_What the exercise asks_. Your reply should consist solely of the lines from the start of the material below through the line containing "quantidade de caracteres", reproduced exactly.

_Extracted material_.
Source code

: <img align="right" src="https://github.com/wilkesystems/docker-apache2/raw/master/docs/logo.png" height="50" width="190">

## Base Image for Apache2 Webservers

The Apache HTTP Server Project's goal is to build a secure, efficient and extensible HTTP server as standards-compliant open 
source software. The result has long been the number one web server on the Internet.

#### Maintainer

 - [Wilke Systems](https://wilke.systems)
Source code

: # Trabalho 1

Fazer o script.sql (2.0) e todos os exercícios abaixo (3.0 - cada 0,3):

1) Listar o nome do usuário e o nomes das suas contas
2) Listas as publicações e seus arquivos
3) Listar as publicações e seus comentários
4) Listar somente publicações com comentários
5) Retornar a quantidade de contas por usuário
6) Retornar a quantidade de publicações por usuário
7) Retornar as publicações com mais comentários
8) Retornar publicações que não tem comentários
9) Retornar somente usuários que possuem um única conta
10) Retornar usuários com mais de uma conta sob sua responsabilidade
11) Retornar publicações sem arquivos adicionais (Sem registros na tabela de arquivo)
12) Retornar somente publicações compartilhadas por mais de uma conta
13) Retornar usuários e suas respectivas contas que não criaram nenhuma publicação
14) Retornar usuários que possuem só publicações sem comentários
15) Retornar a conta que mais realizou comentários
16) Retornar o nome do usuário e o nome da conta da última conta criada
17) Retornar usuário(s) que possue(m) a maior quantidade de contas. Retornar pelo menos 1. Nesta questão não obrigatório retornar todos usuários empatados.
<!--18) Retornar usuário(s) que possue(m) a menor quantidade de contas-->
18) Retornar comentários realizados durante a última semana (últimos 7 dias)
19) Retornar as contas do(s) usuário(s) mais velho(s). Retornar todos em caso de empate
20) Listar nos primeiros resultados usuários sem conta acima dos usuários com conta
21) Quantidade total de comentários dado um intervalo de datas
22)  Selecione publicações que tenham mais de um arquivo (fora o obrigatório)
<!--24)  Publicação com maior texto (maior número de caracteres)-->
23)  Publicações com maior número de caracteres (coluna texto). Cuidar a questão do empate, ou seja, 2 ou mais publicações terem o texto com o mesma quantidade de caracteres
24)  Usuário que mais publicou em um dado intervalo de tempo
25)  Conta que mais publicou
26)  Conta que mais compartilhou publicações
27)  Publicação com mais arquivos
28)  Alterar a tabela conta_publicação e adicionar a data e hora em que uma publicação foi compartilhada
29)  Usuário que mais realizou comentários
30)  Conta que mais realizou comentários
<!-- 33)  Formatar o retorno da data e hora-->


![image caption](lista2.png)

_Result of this task_.
Source code

: <img align="right" src="https://github.com/wilkesystems/docker-apache2/raw/master/docs/logo.png" height="50" width="190">

## Base Image for Apache2 Webservers

The Apache HTTP Server Project's goal is to build a secure, efficient and extensible HTTP server as standards-compliant open 
source software. The result has long been the number one web server on the Internet.

#### Maintainer

 - [Wilke Systems](https://wilke.systems)
Source code

: # Trabalho 1

Fazer o script.sql (2.0) e todos os exercícios abaixo (3.0 - cada 0,3):

1) Listar o nome do usuário e o nomes das suas contas
2) Listas as publicações e seus arquivos
3) Listar as publicações e seus comentários
4) Listar somente publicações com comentários
5) Retornar a quantidade de contas por usuário
6) Retornar a quantidade de publicações por usuário
7) Retornar as publicações com mais comentários
8) Retornar publicações que não tem comentários
9) Retornar somente usuários que possuem um única conta
10) Retornar usuários com mais de uma conta sob sua responsabilidade
11) Retornar publicações sem arquivos adicionais (Sem registros na tabela de arquivo)
12) Retornar somente publicações compartilhadas por mais de uma conta
13) Retornar usuários e suas respectivas contas que não criaram nenhuma publicação
14) Retornar usuários que possuem só publicações sem comentários
15) Retornar a conta que mais realizou comentários
16) Retornar o nome do usuário e o nome da conta da última conta criada
17) Retornar usuário(s) que possue(m) a maior quantidade de contas. Retornar pelo menos 1. Nesta questão não obrigatório retornar todos usuários empatados.
<!--18) Retornar usuário(s) que possue(m) a menor quantidade de contas-->
18) Retornar comentários realizados durante a última semana (últimos 7 dias)
19) Retornar as contas do(s) usuário(s) mais velho(s). Retornar todos em caso de empate
20) Listar nos primeiros resultados usuários sem conta acima dos usuários com conta
21) Quantidade total de comentários dado um intervalo de datas
22)  Selecione publicações que tenham mais de um arquivo (fora o obrigatório)
<!--24)  Publicação com maior texto (maior número de caracteres)-->
23)  Publicações com maior número de caracteres (coluna texto). Cuidar a questão do empate, ou seja, 2 ou mais publicações terem o texto com o mesma quantidade de caracteres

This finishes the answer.